(Rendered images with source text)
-- Opening Marker --
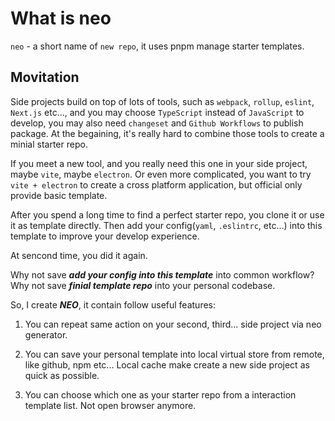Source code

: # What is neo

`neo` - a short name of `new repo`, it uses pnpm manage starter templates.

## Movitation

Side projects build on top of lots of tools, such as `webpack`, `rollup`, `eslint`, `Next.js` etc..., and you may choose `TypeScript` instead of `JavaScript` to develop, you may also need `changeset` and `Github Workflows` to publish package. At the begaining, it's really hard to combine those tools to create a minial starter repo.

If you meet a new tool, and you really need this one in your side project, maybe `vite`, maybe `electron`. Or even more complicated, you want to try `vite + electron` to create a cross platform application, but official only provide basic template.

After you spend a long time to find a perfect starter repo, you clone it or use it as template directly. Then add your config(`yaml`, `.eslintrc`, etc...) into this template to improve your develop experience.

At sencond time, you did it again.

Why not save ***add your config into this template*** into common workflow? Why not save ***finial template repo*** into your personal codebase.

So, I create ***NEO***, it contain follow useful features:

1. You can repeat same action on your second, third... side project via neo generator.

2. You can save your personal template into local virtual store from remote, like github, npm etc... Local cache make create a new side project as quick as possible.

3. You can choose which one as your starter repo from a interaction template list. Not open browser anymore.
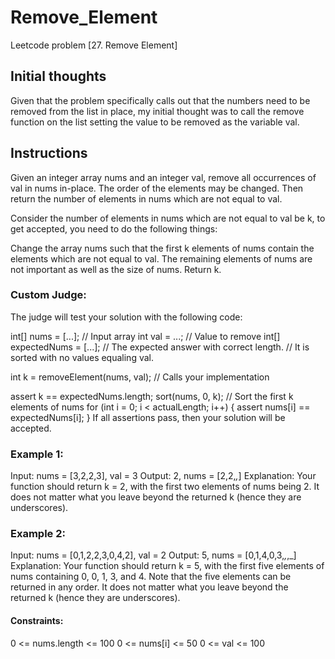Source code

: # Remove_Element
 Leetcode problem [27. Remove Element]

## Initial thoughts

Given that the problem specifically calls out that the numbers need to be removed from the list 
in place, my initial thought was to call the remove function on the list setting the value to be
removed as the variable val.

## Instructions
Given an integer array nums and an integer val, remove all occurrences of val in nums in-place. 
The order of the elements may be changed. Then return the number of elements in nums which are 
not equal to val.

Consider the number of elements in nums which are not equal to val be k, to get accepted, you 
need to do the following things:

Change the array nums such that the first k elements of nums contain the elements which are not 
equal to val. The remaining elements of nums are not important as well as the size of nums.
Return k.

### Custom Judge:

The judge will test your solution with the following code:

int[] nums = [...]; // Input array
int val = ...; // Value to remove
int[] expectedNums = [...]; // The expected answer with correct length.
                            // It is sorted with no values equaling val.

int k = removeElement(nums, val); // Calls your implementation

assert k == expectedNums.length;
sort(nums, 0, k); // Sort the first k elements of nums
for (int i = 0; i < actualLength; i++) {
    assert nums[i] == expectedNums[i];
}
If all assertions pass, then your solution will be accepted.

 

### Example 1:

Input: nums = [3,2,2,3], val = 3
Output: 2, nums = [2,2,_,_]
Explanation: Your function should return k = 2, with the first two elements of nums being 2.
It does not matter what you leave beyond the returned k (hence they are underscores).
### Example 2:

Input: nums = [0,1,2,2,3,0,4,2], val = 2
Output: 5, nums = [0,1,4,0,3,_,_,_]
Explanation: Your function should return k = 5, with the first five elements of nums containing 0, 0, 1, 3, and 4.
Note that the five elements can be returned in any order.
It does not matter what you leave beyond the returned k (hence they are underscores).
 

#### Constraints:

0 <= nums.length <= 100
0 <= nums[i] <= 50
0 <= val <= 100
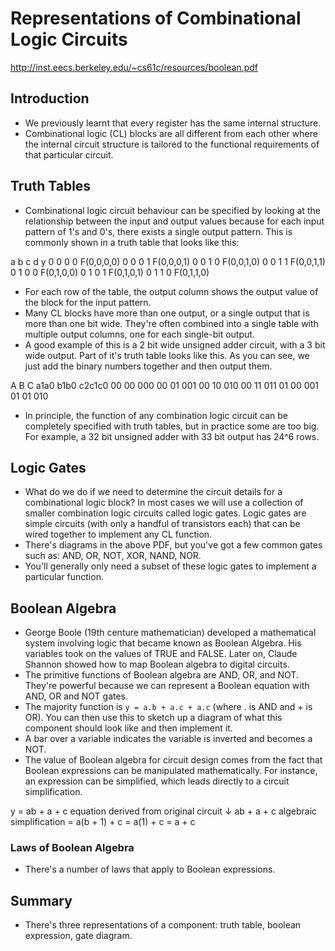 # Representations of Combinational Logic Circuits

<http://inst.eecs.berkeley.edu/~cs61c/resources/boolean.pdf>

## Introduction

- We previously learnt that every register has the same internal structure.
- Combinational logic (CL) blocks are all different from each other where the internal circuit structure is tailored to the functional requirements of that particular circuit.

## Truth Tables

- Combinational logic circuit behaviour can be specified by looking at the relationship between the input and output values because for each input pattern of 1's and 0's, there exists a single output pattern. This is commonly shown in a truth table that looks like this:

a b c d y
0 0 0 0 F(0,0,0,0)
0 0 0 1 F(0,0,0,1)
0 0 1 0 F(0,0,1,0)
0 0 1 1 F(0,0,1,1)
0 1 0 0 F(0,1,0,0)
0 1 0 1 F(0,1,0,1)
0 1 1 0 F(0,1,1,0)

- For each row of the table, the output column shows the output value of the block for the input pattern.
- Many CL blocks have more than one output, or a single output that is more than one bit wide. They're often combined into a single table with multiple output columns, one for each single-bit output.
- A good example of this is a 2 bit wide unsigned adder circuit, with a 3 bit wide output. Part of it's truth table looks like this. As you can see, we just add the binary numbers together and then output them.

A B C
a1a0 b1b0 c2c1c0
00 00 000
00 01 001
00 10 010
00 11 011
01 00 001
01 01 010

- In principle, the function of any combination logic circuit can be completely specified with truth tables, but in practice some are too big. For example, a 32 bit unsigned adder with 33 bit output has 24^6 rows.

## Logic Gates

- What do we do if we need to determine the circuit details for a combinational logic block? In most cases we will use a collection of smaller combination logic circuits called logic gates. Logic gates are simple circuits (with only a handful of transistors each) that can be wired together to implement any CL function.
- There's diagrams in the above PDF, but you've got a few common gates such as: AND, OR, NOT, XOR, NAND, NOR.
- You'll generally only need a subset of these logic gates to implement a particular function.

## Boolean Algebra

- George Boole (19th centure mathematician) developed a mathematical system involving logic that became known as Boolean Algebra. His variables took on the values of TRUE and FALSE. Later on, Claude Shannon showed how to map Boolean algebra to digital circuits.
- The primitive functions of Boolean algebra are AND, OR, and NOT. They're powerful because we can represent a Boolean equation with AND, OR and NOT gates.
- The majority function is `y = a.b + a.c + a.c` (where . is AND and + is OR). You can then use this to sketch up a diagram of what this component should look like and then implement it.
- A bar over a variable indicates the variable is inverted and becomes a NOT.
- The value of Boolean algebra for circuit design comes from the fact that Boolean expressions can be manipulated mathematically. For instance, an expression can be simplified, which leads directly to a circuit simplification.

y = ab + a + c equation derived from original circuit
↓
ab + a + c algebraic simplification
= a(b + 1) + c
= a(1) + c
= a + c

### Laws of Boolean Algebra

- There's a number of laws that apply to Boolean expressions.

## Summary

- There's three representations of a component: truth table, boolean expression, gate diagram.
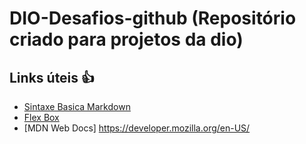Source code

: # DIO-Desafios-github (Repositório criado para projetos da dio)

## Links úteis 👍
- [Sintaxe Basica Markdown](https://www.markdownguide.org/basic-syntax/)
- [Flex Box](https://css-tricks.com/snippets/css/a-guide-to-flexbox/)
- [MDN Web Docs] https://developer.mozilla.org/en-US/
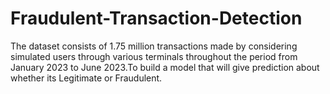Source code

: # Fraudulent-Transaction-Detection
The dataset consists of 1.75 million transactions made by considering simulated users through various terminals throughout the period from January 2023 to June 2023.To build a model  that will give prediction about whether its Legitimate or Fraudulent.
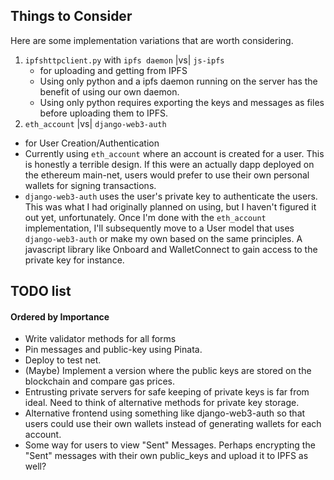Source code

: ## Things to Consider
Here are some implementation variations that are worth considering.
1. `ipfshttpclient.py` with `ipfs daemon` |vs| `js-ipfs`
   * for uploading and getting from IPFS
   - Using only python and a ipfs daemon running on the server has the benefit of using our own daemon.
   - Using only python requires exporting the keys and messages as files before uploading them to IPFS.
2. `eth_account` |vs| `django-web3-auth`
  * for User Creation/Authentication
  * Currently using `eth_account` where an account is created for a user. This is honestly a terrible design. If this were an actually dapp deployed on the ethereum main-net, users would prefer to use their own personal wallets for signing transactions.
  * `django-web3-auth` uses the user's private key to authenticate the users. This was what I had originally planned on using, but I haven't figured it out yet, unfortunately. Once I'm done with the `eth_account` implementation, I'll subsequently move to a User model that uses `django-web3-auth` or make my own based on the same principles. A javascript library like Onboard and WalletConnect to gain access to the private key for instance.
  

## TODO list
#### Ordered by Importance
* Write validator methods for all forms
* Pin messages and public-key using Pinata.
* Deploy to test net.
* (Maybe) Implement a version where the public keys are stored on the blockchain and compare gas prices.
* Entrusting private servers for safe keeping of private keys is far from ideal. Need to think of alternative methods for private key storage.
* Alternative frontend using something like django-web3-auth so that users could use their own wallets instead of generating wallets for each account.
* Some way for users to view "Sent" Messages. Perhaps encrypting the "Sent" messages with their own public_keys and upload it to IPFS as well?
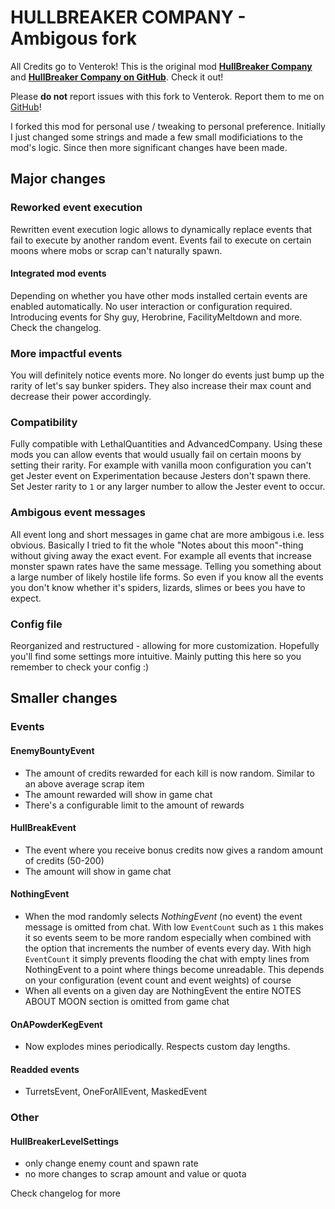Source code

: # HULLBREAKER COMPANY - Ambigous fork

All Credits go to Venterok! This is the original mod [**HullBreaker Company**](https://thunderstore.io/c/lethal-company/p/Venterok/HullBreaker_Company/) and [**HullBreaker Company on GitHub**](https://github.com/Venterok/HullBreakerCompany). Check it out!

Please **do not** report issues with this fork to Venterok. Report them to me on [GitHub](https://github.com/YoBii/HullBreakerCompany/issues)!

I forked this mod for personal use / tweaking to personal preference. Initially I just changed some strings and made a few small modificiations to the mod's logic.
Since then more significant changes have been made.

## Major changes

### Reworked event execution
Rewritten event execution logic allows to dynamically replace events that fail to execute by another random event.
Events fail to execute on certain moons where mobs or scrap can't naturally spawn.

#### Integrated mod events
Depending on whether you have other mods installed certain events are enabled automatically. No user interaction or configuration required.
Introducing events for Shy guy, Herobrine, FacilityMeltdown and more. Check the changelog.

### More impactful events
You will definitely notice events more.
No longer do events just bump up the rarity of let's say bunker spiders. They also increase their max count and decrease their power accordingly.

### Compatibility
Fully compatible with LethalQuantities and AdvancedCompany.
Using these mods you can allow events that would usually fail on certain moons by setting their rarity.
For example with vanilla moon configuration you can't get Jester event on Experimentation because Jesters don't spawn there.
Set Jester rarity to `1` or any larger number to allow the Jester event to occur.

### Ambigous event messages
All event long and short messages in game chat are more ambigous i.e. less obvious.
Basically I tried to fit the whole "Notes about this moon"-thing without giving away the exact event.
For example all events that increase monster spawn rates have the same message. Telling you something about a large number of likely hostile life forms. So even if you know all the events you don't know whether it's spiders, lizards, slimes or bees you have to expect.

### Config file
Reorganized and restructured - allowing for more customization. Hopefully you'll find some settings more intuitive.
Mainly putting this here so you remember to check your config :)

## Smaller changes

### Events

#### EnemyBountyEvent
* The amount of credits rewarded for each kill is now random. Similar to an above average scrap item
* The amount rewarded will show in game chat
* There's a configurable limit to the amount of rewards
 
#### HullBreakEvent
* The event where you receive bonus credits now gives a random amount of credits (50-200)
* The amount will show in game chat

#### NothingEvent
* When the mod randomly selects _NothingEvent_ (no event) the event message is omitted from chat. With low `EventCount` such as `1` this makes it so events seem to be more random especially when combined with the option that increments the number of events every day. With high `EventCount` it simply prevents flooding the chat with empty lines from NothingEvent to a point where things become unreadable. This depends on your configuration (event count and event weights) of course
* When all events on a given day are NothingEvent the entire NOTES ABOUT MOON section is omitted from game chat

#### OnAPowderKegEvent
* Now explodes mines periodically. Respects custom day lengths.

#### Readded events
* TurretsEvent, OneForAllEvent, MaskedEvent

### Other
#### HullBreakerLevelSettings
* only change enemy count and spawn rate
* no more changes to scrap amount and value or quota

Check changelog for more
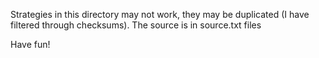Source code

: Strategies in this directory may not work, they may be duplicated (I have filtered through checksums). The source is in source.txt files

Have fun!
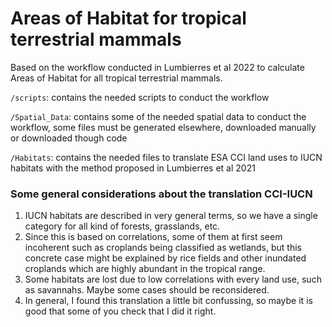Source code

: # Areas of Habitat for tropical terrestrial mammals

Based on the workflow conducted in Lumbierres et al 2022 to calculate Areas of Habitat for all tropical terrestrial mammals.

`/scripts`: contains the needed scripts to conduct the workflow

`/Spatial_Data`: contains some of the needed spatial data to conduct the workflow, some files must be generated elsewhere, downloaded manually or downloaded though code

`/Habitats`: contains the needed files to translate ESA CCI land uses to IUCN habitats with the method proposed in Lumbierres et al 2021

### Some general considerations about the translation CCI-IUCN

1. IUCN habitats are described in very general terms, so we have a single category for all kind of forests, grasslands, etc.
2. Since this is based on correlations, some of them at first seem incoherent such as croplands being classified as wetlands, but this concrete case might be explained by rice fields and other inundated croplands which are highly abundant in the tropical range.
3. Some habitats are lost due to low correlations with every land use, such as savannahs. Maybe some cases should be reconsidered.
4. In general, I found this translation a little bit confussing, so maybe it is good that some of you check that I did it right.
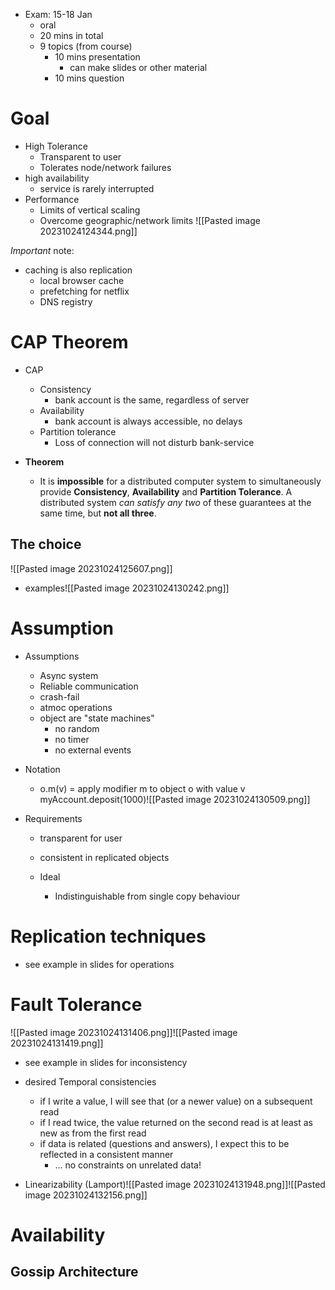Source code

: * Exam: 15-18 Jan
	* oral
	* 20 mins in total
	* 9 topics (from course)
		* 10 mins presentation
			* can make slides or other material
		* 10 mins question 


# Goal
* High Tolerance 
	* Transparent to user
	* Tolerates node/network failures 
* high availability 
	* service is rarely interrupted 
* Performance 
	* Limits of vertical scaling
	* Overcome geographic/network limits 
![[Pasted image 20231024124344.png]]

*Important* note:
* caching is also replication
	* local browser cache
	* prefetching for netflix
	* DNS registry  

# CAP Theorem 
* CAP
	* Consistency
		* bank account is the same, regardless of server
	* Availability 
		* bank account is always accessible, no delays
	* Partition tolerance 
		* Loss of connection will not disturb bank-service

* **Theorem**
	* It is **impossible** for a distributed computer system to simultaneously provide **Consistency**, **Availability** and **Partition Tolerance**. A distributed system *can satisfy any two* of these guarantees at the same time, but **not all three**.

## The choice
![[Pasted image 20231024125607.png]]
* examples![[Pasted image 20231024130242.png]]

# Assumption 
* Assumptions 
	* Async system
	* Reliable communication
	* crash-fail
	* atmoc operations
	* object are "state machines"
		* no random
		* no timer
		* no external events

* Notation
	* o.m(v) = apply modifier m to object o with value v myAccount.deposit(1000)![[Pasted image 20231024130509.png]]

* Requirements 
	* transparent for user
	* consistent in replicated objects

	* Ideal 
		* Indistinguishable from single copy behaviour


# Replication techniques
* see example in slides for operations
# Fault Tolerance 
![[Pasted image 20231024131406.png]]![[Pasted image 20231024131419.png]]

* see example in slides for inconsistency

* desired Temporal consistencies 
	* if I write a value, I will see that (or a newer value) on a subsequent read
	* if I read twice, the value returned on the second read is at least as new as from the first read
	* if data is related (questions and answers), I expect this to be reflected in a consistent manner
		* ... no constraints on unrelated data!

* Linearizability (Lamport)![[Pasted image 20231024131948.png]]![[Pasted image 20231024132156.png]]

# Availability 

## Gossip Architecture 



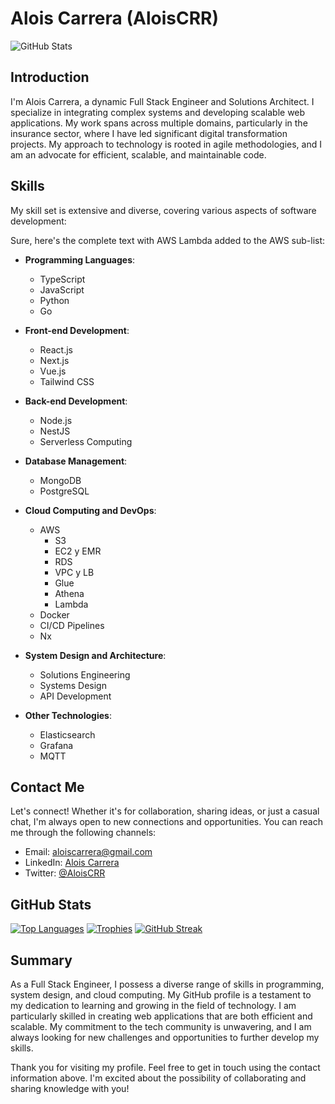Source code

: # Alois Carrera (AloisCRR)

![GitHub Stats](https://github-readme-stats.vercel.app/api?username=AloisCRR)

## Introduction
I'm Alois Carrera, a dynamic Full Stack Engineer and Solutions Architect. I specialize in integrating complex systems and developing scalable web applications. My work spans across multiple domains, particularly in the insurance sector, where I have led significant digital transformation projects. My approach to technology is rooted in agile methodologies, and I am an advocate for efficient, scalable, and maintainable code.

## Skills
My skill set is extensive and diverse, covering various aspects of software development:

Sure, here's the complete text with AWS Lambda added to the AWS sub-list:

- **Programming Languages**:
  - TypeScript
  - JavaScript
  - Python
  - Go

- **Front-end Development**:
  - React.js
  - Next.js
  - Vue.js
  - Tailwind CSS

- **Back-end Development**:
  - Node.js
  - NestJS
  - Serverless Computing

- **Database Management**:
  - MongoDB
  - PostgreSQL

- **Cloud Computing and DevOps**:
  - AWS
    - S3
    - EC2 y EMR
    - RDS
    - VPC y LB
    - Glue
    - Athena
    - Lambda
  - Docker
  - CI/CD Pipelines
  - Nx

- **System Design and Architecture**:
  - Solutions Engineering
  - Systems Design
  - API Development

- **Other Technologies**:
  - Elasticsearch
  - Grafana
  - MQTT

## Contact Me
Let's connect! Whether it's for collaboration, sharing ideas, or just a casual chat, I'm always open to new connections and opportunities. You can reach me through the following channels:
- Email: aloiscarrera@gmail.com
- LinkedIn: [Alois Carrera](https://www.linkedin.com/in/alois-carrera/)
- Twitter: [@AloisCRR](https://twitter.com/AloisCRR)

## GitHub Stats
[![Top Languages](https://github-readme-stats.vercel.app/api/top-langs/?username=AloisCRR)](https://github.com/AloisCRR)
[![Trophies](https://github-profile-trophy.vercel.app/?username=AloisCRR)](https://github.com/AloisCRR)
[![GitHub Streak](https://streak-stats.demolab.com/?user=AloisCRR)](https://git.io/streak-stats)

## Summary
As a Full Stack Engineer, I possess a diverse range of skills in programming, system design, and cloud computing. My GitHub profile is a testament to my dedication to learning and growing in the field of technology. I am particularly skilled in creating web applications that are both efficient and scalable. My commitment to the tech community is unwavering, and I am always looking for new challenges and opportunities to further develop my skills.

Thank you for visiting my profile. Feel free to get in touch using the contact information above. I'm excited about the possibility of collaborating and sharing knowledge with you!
-- Closing Marker --
REQUIRED WORK.
What is the number of lines in the data above that include the word "spawn"? Answer with that number only.

TASK ANSWER.
4